Does Jallikattu have variations?
This sport has a few variations.
- In the most common version Vadi Manjuvirattu, the bull is sent out from a closed area, and participants run to hold the bull’s hump. They do this by wrapping their arms/hands around the hump. Two people cannot try this together.
- Another variation of this game, Vēli virattu, has rules similar to the previous one. The only difference being the bull is sent to open ground.
- There is a third version of this game known as vatam manjuvirattu. A 49 feet rope gets tied to the bull. However, the bull’s movement is not restricted. A group of seven to nine people attempt to remove the fabric cloth with coins tied to the animal’s horns. This game can go on for thirty minutes.
The game rules may change from place to place. Alanganallur, in Madurai, is very famous for this sport.
Prizes won by the bulls, their tamers, and winners are simple. Those who bet on this game make money. Spectators bet on the bulls and win money.
Why was Jallikattu banned?
Participants and bulls get injured during the game most of the time. The Supreme Court of India banned this sport in 2014 after receiving petitions from PETA and FIAPO (Federation of India Animal Protection Agencies). In 2017 people protested against this ban. Following the protest, the government exempted Jallikattu from the Prevention of Cruelty to Animals Act, 1960. However, please note the legal status of this game is still unclear. The government lifted the ban after setting a few conditions.
Some of the conditions laid by the government while lifting the ban were:
- The game organisers should get written permission from the collector in charge thirty days before the event. He needs to disclose the exact location.
- The place used for the fight should be double-barricaded.
- The Animal Husbandry Department has to conduct tests to prove that drugs or any other form of irritants had no part to play in the training or rearing of these animals.
- The bull’s height has to be a minimum of 120cm. The Umbalachery bulls face a disadvantage here as they are not that tall.
What helped lift the ban on Jallikattu?
One of the two main reasons for lifting the ban were:
- Jallikattu is an ancient tradition that is dear to the natives of Tamil Nadu.
- Farmers get to rear the best bulls that were diminishing in numbers.
Whether the laws surrounding this game are clear or not, it is played annually and attended by people in large numbers.
Will bull fights continue
Bullfighting is nothing new. People have played it for thousands of years. The reason for playing this game has changed over the years. There are many variations of this sport today.
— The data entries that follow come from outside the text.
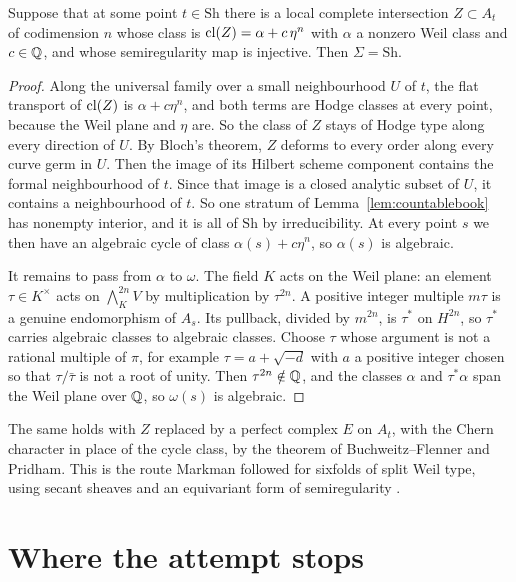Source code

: \begin{theorem}\label{thm:semiregbook}
Suppose that at some point $t\in\mathrm{Sh}$ there is a local complete intersection
$Z\subset A_{t}$ of codimension $n$ whose class is
$\cl(Z)=\alpha+c\,\eta^{n}$ with $\alpha$ a nonzero Weil class and
$c\in\QQ$, and whose semiregularity map is injective. Then $\Sigma=\mathrm{Sh}$.
\end{theorem}

\begin{proof}
Along the universal family over a small neighbourhood $U$ of $t$, the flat
transport of $\cl(Z)$ is $\alpha+c\eta^{n}$, and both terms are Hodge
classes at every point, because the Weil plane and $\eta$ are. So the class
of $Z$ stays of Hodge type along every direction of $U$. By Bloch's theorem,
$Z$ deforms to every order along every curve germ in $U$. Then the image of
its Hilbert scheme component contains the formal neighbourhood of $t$. Since
that image is a closed analytic subset of $U$, it contains a neighbourhood
of $t$. So one stratum of Lemma~\ref{lem:countablebook} has nonempty interior,
and it is all of $\mathrm{Sh}$ by irreducibility. At every point $s$ we then have an
algebraic cycle of class $\alpha(s)+c\eta^{n}$, so $\alpha(s)$ is
algebraic.

It remains to pass from $\alpha$ to $\omega$. The field $K$ acts on the
Weil plane: an element $\tau\in K^{\times}$ acts on $\bigwedge^{2n}_{K}V$ by
multiplication by $\tau^{2n}$. A positive integer multiple $m\tau$ is a
genuine endomorphism of $A_{s}$. Its pullback, divided by $m^{2n}$, is
$\tau^{*}$ on $H^{2n}$, so $\tau^{*}$ carries algebraic classes to
algebraic classes. Choose $\tau$ whose argument is not a rational multiple of $\pi$, for
example $\tau=a+\sqrt{-d}$ with $a$ a positive integer chosen so that
$\tau/\bar\tau$ is not a root of unity. Then $\tau^{2n}\notin\QQ$, and the classes
$\alpha$ and $\tau^{*}\alpha$ span the Weil plane over $\QQ$, so $\omega(s)$
is algebraic.
\end{proof}

The same holds with $Z$ replaced by a perfect complex $E$ on $A_{t}$, with
the Chern character in place of the cycle class, by the theorem of
Buchweitz--Flenner and Pridham. This is the route Markman followed for
sixfolds of split Weil type, using secant sheaves and an equivariant form
of semiregularity \cite{Mar25b}.

\section{Where the attempt stops}\label{sec:stopsbook}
Unlike the Spanish style, the Indian version involves no matador, an armed man, or the compulsory killing of the bull. The sport continues though banned in most countries. People bet on the bulls and win money. Many people and animals die every year due to the risk involved. But, that hasn’t stopped the people from organizing or playing their sport. People are very attached to their traditions and love to hold on to them and pass them on to other generations by playing them.
What is Dhirio?
The bullfighting game in Goa is called Dhirio.
Which places are most famous for bullfighting in Tamil Nadu?
Alanganallur, Avaniyapuram and Palamedu in the Madurai district are famous for Jallikattu.
What is Pongal?
Pongal is the Tamil New Year & harvesting festival that is celebrated for 4 days from the 14th or 15th of January every year.
What are stud bulls?
Bulls mainly used for mating are called studs or stud bulls.
Are bullfights legal in India?
If the bull gets killed or maimed during a bullfight, it is considered a criminal offence under the Prevention of Cruelty to Animals Act, 1960 and the Indian Penal Code, 1860.
Which Indian state is famous for Jallikattu?
Jallikattu is played in Tamil Nadu.
Is Jallikattu a festival?
Jallikattu is a traditional bull taming game played on Mattu Pongal, which is the third day of the harvest festival, Pongal.